By Bryce Casson, Founder · Cardocrat · Updated June 2026
The short answer: A growing number of airline and hotel programs use peak, standard, and off-peak award pricing, and the gap between them can be large, sometimes 30 to 50 percent or more for the same seat or room. Booking on a peak date without checking off-peak alternatives is a quiet trap. A small shift in your travel dates often saves tens of thousands of points for the same product.
Peak pricing is spreading
Once, most charts had a single award price. Now programs from British Airways and Iberia to Qatar, Hyatt, and many airlines layer in peak, standard, and off-peak rates, charging more when demand is high. Qatar peak business awards can run far above off-peak, Iberia and Aer Lingus price off-peak business well below peak, and hotels add peak nights around events and holidays. The same flight or room can cost wildly different amounts depending only on the date. See finding award space.
The cost of ignoring it
Because the peak premium is set by the program, it is pure cost with no added benefit, you get the identical seat or room for more points. Booking the first date that works, without checking a few days either side, can mean paying 30 to 50 percent more than necessary. On a premium award that can be tens of thousands of points, enough for another redemption, given up simply because the date was peak. See what points are worth.
How to dodge the premium
Flexibility is the fix. Check the award calendar a few days on either side of your target date, since shifting a departure by a day or two often drops a peak award to standard or off-peak. Learn which programs publish peak calendars and which hide them, and where a chart is distance-based with off-peak rates, like Avios on Iberia and Aer Lingus, deliberately target the off-peak window. A little date flexibility is one of the highest-return habits in award travel. See worst redemptions.

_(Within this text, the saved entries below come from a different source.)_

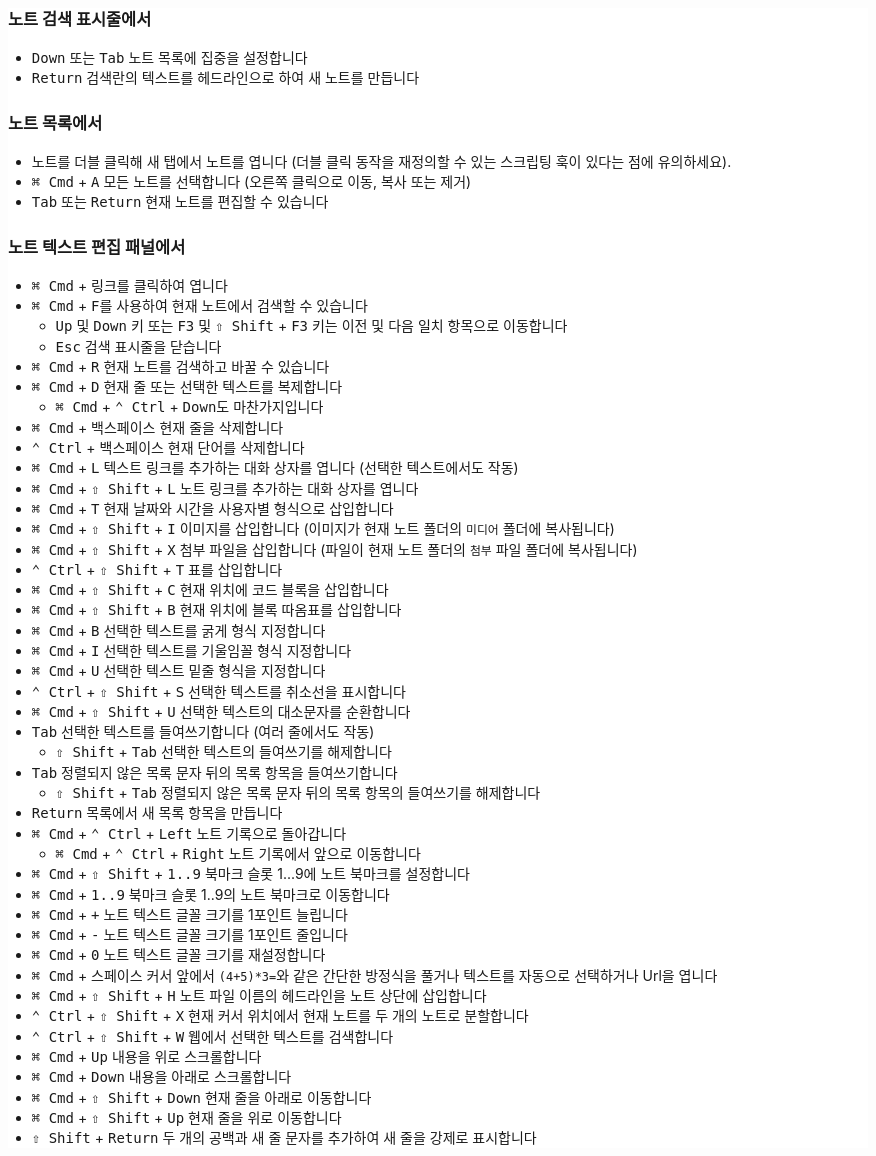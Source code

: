 ### 노트 검색 표시줄에서

- <kbd>Down</kbd> 또는 <kbd>Tab</kbd> 노트 목록에 집중을 설정합니다
- <kbd>Return</kbd> 검색란의 텍스트를 헤드라인으로 하여 새 노트를 만듭니다

### 노트 목록에서

- 노트를 더블 클릭해 새 탭에서 노트를 엽니다 (더블 클릭 동작을 재정의할 수 있는 스크립팅 훅이 있다는 점에 유의하세요).
- <kbd>⌘ Cmd</kbd> + <kbd>A</kbd> 모든 노트를 선택합니다 (오른쪽 클릭으로 이동, 복사 또는 제거)
- <kbd>Tab</kbd> 또는 <kbd>Return</kbd> 현재 노트를 편집할 수 있습니다

### 노트 텍스트 편집 패널에서

- <kbd>⌘ Cmd</kbd> + 링크를 <kbd>클릭</kbd>하여 엽니다
- <kbd>⌘ Cmd</kbd> + <kbd>F</kbd>를 사용하여 현재 노트에서 검색할 수 있습니다
    - <kbd>Up</kbd> 및 <kbd>Down</kbd> 키 또는 <kbd>F3</kbd> 및 <kbd>⇧ Shift</kbd> + <kbd>F3</kbd> 키는 이전 및 다음 일치 항목으로 이동합니다
    - <kbd>Esc</kbd> 검색 표시줄을 닫습니다
- <kbd>⌘ Cmd</kbd> + <kbd>R</kbd> 현재 노트를 검색하고 바꿀 수 있습니다
- <kbd>⌘ Cmd</kbd> + <kbd>D</kbd> 현재 줄 또는 선택한 텍스트를 복제합니다
    - <kbd>⌘ Cmd</kbd> + <kbd>⌃ Ctrl</kbd> + <kbd>Down</kbd>도 마찬가지입니다
- <kbd>⌘ Cmd</kbd> + <kbd>백스페이스</kbd> 현재 줄을 삭제합니다
- <kbd>⌃ Ctrl</kbd> + <kbd>백스페이스</kbd> 현재 단어를 삭제합니다
- <kbd>⌘ Cmd</kbd> + <kbd>L</kbd> 텍스트 링크를 추가하는 대화 상자를 엽니다 (선택한 텍스트에서도 작동)
- <kbd>⌘ Cmd</kbd> + <kbd>⇧ Shift</kbd> + <kbd>L</kbd> 노트 링크를 추가하는 대화 상자를 엽니다
- <kbd>⌘ Cmd</kbd> + <kbd>T</kbd> 현재 날짜와 시간을 사용자별 형식으로 삽입합니다
- <kbd>⌘ Cmd</kbd> + <kbd>⇧ Shift</kbd> + <kbd>I</kbd> 이미지를 삽입합니다 (이미지가 현재 노트 폴더의 `미디어` 폴더에 복사됩니다)
- <kbd>⌘ Cmd</kbd> + <kbd>⇧ Shift</kbd> + <kbd>X</kbd> 첨부 파일을 삽입합니다 (파일이 현재 노트 폴더의 `첨부` 파일 폴더에 복사됩니다)
- <kbd>⌃ Ctrl</kbd> + <kbd>⇧ Shift</kbd> + <kbd>T</kbd> 표를 삽입합니다
- <kbd>⌘ Cmd</kbd> + <kbd>⇧ Shift</kbd> + <kbd>C</kbd> 현재 위치에 코드 블록을 삽입합니다
- <kbd>⌘ Cmd</kbd> + <kbd>⇧ Shift</kbd> + <kbd>B</kbd> 현재 위치에 블록 따옴표를 삽입합니다
- <kbd>⌘ Cmd</kbd> + <kbd>B</kbd> 선택한 텍스트를 굵게 형식 지정합니다
- <kbd>⌘ Cmd</kbd> + <kbd>I</kbd> 선택한 텍스트를 기울임꼴 형식 지정합니다
- <kbd>⌘ Cmd</kbd> + <kbd>U</kbd> 선택한 텍스트 밑줄 형식을 지정합니다
- <kbd>⌃ Ctrl</kbd> + <kbd>⇧ Shift</kbd> + <kbd>S</kbd> 선택한 텍스트를 취소선을 표시합니다
- <kbd>⌘ Cmd</kbd> + <kbd>⇧ Shift</kbd> + <kbd>U</kbd> 선택한 텍스트의 대소문자를 순환합니다
- <kbd>Tab</kbd> 선택한 텍스트를 들여쓰기합니다 (여러 줄에서도 작동)
    - <kbd>⇧ Shift</kbd> + <kbd>Tab</kbd> 선택한 텍스트의 들여쓰기를 해제합니다
- <kbd>Tab</kbd> 정렬되지 않은 목록 문자 뒤의 목록 항목을 들여쓰기합니다
    - <kbd>⇧ Shift</kbd> + <kbd>Tab</kbd> 정렬되지 않은 목록 문자 뒤의 목록 항목의 들여쓰기를 해제합니다
- <kbd>Return</kbd> 목록에서 새 목록 항목을 만듭니다
- <kbd>⌘ Cmd</kbd> + <kbd>⌃ Ctrl</kbd> + <kbd>Left</kbd> 노트 기록으로 돌아갑니다
    - <kbd>⌘ Cmd</kbd> + <kbd>⌃ Ctrl</kbd> + <kbd>Right</kbd> 노트 기록에서 앞으로 이동합니다
- <kbd>⌘ Cmd</kbd> + <kbd>⇧ Shift</kbd> + <kbd>1..9</kbd> 북마크 슬롯 1...9에 노트 북마크를 설정합니다
- <kbd>⌘ Cmd</kbd> + <kbd>1..9</kbd> 북마크 슬롯 1..9의 노트 북마크로 이동합니다
- <kbd>⌘ Cmd</kbd> + <kbd>+</kbd> 노트 텍스트 글꼴 크기를 1포인트 늘립니다
- <kbd>⌘ Cmd</kbd> + <kbd>-</kbd> 노트 텍스트 글꼴 크기를 1포인트 줄입니다
- <kbd>⌘ Cmd</kbd> + <kbd>0</kbd> 노트 텍스트 글꼴 크기를 재설정합니다
- <kbd>⌘ Cmd</kbd> + <kbd>스페이스</kbd> 커서 앞에서 `(4+5)*3=`와 같은 간단한 방정식을 풀거나 텍스트를 자동으로 선택하거나 Url을 엽니다
- <kbd>⌘ Cmd</kbd> + <kbd>⇧ Shift</kbd> + <kbd>H</kbd> 노트 파일 이름의 헤드라인을 노트 상단에 삽입합니다
- <kbd>⌃ Ctrl</kbd> + <kbd>⇧ Shift</kbd> + <kbd>X</kbd> 현재 커서 위치에서 현재 노트를 두 개의 노트로 분할합니다
- <kbd>⌃ Ctrl</kbd> + <kbd>⇧ Shift</kbd> + <kbd>W</kbd> 웹에서 선택한 텍스트를 검색합니다
- <kbd>⌘ Cmd</kbd> + <kbd>Up</kbd> 내용을 위로 스크롤합니다
- <kbd>⌘ Cmd</kbd> + <kbd>Down</kbd> 내용을 아래로 스크롤합니다
- <kbd>⌘ Cmd</kbd> + <kbd>⇧ Shift</kbd> + <kbd>Down</kbd> 현재 줄을 아래로 이동합니다
- <kbd>⌘ Cmd</kbd> + <kbd>⇧ Shift</kbd> + <kbd>Up</kbd> 현재 줄을 위로 이동합니다
- <kbd>⇧ Shift</kbd> + <kbd>Return</kbd> 두 개의 공백과 새 줄 문자를 추가하여 새 줄을 강제로 표시합니다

Frequently asked questions
What is peak award pricing?
A system where programs charge more points for awards on high-demand dates, with peak, standard, and off-peak tiers. The peak premium can be 30 to 50 percent or more for the identical seat or room, set by the program with no added benefit.
How much can off-peak award dates save?
Often 30 to 50 percent or more versus peak for the same flight or hotel night. On a premium award that can be tens of thousands of points, sometimes enough for a second redemption, so checking dates is well worth it.
Which programs use peak and off-peak pricing?
Many, including British Airways, Iberia, Aer Lingus, and Qatar on Avios, World of Hyatt on hotels, and numerous airlines. Some publish a peak calendar; others, like Qatar, do not, making peak dates harder to predict.
How do I avoid peak award prices?
Stay flexible: check the award calendar a few days around your target date, shift departures slightly to drop from peak to off-peak, and deliberately target off-peak windows on distance-based Avios programs like Iberia and Aer Lingus.